**EXERCISE**
Return the records that follow, unchanged and complete.

**DATASET EXTRACT**

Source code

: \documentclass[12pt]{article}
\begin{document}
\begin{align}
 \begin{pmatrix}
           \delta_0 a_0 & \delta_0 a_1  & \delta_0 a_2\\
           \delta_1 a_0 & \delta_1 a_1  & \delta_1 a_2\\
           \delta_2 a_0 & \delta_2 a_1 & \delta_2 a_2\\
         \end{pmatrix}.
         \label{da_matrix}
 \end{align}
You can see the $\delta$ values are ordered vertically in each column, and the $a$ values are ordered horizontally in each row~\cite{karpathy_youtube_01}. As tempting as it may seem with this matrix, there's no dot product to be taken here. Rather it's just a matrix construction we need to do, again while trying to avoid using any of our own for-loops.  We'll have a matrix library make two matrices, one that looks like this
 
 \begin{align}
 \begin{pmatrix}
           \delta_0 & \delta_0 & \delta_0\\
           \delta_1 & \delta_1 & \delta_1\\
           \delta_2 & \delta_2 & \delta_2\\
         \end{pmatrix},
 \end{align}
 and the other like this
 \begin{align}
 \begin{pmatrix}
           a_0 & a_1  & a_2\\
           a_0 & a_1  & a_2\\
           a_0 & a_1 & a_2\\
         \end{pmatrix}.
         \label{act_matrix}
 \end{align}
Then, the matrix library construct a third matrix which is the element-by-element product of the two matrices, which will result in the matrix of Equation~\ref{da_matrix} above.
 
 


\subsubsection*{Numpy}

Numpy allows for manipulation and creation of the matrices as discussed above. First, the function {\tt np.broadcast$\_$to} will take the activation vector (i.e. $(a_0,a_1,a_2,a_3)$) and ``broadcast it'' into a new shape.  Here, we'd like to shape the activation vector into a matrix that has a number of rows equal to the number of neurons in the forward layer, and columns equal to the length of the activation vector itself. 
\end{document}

**RESULT**
Source code

: \documentclass[12pt]{article}
\begin{document}
\begin{align}
 \begin{pmatrix}
           \delta_0 a_0 & \delta_0 a_1  & \delta_0 a_2\\
           \delta_1 a_0 & \delta_1 a_1  & \delta_1 a_2\\
           \delta_2 a_0 & \delta_2 a_1 & \delta_2 a_2\\
         \end{pmatrix}.
         \label{da_matrix}
 \end{align}
You can see the $\delta$ values are ordered vertically in each column, and the $a$ values are ordered horizontally in each row~\cite{karpathy_youtube_01}. As tempting as it may seem with this matrix, there's no dot product to be taken here. Rather it's just a matrix construction we need to do, again while trying to avoid using any of our own for-loops.  We'll have a matrix library make two matrices, one that looks like this
 
 \begin{align}
 \begin{pmatrix}
           \delta_0 & \delta_0 & \delta_0\\
           \delta_1 & \delta_1 & \delta_1\\
           \delta_2 & \delta_2 & \delta_2\\
         \end{pmatrix},
 \end{align}
 and the other like this
 \begin{align}
 \begin{pmatrix}
           a_0 & a_1  & a_2\\
           a_0 & a_1  & a_2\\
           a_0 & a_1 & a_2\\
         \end{pmatrix}.
         \label{act_matrix}
 \end{align}
Then, the matrix library construct a third matrix which is the element-by-element product of the two matrices, which will result in the matrix of Equation~\ref{da_matrix} above.
 
 


\subsubsection*{Numpy}

Numpy allows for manipulation and creation of the matrices as discussed above. First, the function {\tt np.broadcast$\_$to} will take the activation vector (i.e. $(a_0,a_1,a_2,a_3)$) and ``broadcast it'' into a new shape.  Here, we'd like to shape the activation vector into a matrix that has a number of rows equal to the number of neurons in the forward layer, and columns equal to the length of the activation vector itself. 
\end{document}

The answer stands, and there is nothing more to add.